If, instead of forgetting and obliterating them, we can figure out how to
feature or even enhance them, how to blend them into the new construction that is taking place, we will have added value to the process of physically renewing ourselves by reinforcing our sense of place and time.

That’s the challenge facing two other developments trying to make the leap from inspiration to reality.

The first is the attempt by its new owners to transform the venerable La Posada in Downtown; honoring in the process (not in any way destroying) its very special place in Albuquerque history. They will need financial assistance to realize their plan, in the form of Industrial Revenue Bonds that have been requested from the county.

It will require a truly long-range view to see this project through to completion. The crucial point, though, is that here are business people who are prepared to avoid the short-cuts to financial payoff in order to make sure this priceless gem of a hotel is not bowdlerized, demolished or converted, but brought into the 21
st century so we can all appreciate just how beautiful and wonderful the time and the community were that first gave it life.

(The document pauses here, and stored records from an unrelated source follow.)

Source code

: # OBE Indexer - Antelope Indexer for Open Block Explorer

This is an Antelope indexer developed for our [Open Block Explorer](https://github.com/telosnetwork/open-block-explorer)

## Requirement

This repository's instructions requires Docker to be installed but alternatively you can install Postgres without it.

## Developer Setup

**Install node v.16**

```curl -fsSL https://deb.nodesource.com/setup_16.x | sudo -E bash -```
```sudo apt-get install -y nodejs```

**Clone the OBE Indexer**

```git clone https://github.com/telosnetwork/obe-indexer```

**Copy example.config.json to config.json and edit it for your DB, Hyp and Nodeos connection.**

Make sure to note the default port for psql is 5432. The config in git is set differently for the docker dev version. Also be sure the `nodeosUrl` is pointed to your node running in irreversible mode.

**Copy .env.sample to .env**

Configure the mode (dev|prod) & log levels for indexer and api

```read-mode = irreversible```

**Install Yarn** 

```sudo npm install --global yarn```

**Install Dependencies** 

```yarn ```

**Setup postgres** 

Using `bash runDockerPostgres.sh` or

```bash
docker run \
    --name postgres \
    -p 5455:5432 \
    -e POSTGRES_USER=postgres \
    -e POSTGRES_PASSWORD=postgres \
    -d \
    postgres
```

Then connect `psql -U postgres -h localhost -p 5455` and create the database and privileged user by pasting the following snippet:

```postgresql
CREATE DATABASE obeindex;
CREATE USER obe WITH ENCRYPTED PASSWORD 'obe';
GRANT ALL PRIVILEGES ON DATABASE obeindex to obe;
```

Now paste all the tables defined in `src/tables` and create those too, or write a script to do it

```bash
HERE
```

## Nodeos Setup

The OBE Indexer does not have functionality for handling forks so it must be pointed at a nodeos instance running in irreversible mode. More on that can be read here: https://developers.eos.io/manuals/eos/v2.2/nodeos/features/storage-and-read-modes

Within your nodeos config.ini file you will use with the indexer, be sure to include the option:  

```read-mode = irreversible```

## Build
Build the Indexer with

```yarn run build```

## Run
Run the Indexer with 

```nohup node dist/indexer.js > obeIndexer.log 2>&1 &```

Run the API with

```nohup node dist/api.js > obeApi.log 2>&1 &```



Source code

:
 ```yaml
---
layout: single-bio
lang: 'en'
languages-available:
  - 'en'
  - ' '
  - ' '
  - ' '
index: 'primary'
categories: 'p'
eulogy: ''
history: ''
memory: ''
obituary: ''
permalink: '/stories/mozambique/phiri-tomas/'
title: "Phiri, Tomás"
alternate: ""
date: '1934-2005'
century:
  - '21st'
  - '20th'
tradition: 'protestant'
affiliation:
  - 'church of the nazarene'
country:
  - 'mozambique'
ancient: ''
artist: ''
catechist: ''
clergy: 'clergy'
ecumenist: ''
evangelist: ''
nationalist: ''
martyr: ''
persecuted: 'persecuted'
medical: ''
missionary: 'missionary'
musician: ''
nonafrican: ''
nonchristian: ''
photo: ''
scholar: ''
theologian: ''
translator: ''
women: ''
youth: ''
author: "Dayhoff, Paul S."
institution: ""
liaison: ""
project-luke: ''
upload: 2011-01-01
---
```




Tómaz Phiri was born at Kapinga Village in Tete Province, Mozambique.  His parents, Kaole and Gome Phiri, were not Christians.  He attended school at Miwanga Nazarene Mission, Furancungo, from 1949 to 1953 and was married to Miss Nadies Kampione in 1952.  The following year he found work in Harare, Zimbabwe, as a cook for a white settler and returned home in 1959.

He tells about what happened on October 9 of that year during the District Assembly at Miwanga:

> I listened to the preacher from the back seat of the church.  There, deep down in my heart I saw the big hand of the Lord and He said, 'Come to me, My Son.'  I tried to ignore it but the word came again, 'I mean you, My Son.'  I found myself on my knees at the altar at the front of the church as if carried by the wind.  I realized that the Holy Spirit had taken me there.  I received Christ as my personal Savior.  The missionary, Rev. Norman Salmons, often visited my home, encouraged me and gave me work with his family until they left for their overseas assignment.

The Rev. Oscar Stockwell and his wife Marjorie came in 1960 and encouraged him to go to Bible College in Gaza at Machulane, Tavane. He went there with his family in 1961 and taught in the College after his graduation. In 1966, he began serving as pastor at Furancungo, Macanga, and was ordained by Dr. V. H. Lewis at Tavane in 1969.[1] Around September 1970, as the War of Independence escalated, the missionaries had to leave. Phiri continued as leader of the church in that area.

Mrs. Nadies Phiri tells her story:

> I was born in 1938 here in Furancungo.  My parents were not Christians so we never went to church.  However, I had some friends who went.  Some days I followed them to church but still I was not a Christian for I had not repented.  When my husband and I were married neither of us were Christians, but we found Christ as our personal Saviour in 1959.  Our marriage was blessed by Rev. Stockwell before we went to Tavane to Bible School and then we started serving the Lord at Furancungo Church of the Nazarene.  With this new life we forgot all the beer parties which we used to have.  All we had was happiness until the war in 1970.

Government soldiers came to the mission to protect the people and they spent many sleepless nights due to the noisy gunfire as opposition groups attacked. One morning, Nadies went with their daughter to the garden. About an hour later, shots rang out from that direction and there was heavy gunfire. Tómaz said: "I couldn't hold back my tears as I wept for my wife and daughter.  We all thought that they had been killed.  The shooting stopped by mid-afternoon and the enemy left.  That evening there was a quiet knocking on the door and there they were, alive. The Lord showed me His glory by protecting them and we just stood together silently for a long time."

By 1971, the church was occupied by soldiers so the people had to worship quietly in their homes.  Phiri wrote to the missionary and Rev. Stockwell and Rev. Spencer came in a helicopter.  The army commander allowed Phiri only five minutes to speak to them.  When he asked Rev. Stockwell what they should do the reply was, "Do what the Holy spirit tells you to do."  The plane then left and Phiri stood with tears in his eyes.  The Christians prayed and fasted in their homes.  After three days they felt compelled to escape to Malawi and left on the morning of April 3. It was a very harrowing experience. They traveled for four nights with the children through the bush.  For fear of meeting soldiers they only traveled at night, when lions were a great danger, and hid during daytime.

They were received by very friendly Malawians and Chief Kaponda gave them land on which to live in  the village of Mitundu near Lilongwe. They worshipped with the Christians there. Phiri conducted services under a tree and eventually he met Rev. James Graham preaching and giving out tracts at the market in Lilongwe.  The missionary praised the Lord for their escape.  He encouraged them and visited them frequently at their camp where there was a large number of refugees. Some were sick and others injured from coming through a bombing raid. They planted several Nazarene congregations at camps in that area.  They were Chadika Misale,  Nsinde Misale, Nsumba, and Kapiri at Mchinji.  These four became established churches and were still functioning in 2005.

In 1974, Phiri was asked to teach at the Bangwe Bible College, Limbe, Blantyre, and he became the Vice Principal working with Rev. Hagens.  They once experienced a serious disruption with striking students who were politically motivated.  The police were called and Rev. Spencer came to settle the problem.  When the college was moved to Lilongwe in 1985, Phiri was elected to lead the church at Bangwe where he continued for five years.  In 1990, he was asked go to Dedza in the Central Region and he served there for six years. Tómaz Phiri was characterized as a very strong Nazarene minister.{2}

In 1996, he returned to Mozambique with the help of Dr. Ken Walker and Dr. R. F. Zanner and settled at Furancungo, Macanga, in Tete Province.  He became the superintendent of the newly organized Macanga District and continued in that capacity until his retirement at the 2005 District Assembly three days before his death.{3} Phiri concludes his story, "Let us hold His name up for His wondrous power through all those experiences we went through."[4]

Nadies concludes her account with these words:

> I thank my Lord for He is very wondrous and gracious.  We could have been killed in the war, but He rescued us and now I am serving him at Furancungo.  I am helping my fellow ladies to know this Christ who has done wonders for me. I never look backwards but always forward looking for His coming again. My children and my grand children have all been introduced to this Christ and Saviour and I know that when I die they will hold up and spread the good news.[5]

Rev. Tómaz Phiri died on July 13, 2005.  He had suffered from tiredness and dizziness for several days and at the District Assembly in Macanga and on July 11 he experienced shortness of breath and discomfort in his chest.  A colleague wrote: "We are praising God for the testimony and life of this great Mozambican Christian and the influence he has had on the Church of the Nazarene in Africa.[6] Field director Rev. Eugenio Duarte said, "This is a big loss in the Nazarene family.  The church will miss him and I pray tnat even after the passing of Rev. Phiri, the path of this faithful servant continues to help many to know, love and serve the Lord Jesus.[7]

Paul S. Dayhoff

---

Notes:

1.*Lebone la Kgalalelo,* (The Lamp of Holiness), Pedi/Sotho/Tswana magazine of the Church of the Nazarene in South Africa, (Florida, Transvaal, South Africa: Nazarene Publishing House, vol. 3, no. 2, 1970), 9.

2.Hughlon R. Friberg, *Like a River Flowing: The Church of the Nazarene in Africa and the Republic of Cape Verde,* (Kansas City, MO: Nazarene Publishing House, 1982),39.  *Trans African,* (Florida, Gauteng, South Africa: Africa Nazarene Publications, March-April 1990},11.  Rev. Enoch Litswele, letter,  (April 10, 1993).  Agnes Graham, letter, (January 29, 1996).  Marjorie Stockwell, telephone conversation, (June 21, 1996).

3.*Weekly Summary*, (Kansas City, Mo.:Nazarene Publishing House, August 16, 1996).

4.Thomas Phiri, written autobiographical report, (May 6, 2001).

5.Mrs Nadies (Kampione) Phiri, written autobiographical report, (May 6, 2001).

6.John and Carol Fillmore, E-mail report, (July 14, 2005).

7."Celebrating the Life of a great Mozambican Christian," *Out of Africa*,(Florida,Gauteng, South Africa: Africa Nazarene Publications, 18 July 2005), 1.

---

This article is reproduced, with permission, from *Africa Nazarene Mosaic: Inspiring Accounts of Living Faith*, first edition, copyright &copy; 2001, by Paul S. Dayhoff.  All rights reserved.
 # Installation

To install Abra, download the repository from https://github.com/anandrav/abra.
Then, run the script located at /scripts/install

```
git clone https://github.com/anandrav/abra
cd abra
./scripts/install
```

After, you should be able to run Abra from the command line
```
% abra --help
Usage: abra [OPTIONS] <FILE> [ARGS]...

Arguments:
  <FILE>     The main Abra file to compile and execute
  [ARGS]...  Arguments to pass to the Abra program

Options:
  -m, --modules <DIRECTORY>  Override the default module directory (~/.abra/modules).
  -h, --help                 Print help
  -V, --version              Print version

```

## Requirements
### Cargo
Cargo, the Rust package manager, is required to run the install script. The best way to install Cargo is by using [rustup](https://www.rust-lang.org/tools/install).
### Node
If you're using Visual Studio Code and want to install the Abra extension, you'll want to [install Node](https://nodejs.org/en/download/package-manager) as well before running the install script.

A few blocks west, however, a group of developers has decided to seek approval to bulldoze both the Sandia Theater (an example of Pueblo deco architecture from the ’30s) and the rear portion of the Horn Oil Company complex next to Garcia’s. That complex is a National Historic and State cultural property, an example of the classic Route 66 filling station/motel combinations that once peppered the entire route.

The developers say they considered preserving both buildings. The Sandia is now a transmission repair shop and the Horn complex is rented for single occupancy apartments in back and a bus station and malt shop in front.

Ultimately, the developers judged the cost of preserving and converting to other uses would be too great, so their plan is to scrape the apartments and transmission shop and preserve a street façade of the filling station, converted to offices.

Two neighborhoods are at odds over the plan, with the Huning Castle group supporting it and the Downtown Neighborhoods Association opposing it, holding out for substituting some way of preserving at least the Horn Oil historic structure.

The entire issue may wind up back at the Environmental Planning Commission, where a hearing officer recommended it should be remanded, or in the City Council’s lap, where only the hottest of potatoes wind up.

At the very least, the issue highlights how difficult it is to balance the twin goals of preserving our history and redeveloping our rundown present. For years, it was easy enough to speak glowingly of our “unique built heritage” when we mostly were busy building strip malls across the Heights.

Urban redevelopment, though, has once again brought us face-to-face with the need for the city fathers to unequivocally state the preeminence of saving our past. Until they do, we’ll see Route 66 gems turned into parking lots for particle board and stucco fabrications from one end of town to the other.

In a crowning irony, the city is preparing to host the 80
th anniversary celebration of Route 66, June 23 to 25. Thousands of enthusiasts are expected from around the world … just as the fate of one of the Mother Road’s most unique historic motels is up in the air.